### Goal of the exercise
Extract every line of the material that holds the string "AppInventor".

### Data extracts

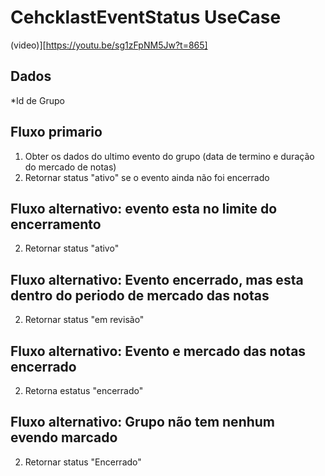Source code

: # CehcklastEventStatus UseCase

(video)][https://youtu.be/sg1zFpNM5Jw?t=865]

## Dados
*Id de Grupo

## Fluxo primario
1. Obter os dados do ultimo evento do grupo (data de termino e duração do mercado de notas)
2. Retornar status "ativo" se o evento ainda não foi encerrado

## Fluxo alternativo: evento esta no limite do encerramento
2. Retornar status "ativo"
   
## Fluxo alternativo: Evento encerrado, mas esta dentro do periodo de mercado das notas
2. Retornar status "em revisão"

## Fluxo alternativo: Evento e mercado das notas encerrado
2. Retorna estatus "encerrado"

## Fluxo alternativo: Grupo não tem nenhum evendo marcado
2. Retornar status "Encerrado"
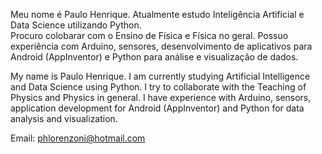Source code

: Meu nome é Paulo Henrique.
Atualmente estudo Inteligência Artificial e Data Science utilizando Python.     
Procuro colobarar com o Ensino de Física e Física no geral. Possuo experiência com Arduino, sensores, desenvolvimento de aplicativos para Android (AppInventor) e Python para análise e visualização de dados.    

My name is Paulo Henrique. I am currently studying Artificial Intelligence and Data Science using Python.
I try to collaborate with the Teaching of Physics and Physics in general. I have experience with Arduino, sensors, application development for Android (AppInventor) and Python for data analysis and visualization.

Email: phlorenzoni@hotmail.com



<!---
phlorenzoni/phlorenzoni is a ✨ special ✨ repository because its `README.md` (this file) appears on your GitHub profile.
You can click the Preview link to take a look at your changes.
--->
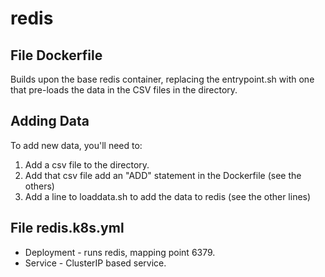 # redis

## File Dockerfile


Builds upon the base redis container, replacing the entrypoint.sh with one that pre-loads the data in the CSV files in the directory. 

## Adding Data
To add new data, you'll need to:

1. Add a csv file to the directory.
1. Add that csv file add an "ADD" statement in the Dockerfile (see the others)
1. Add a line to loaddata.sh to add the data to redis (see the other lines)


## File redis.k8s.yml
* Deployment - runs redis, mapping point 6379.
* Service - ClusterIP based service.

### Answer below
Procuro colobarar com o Ensino de Física e Física no geral. Possuo experiência com Arduino, sensores, desenvolvimento de aplicativos para Android (AppInventor) e Python para análise e visualização de dados.    
I try to collaborate with the Teaching of Physics and Physics in general. I have experience with Arduino, sensors, application development for Android (AppInventor) and Python for data analysis and visualization.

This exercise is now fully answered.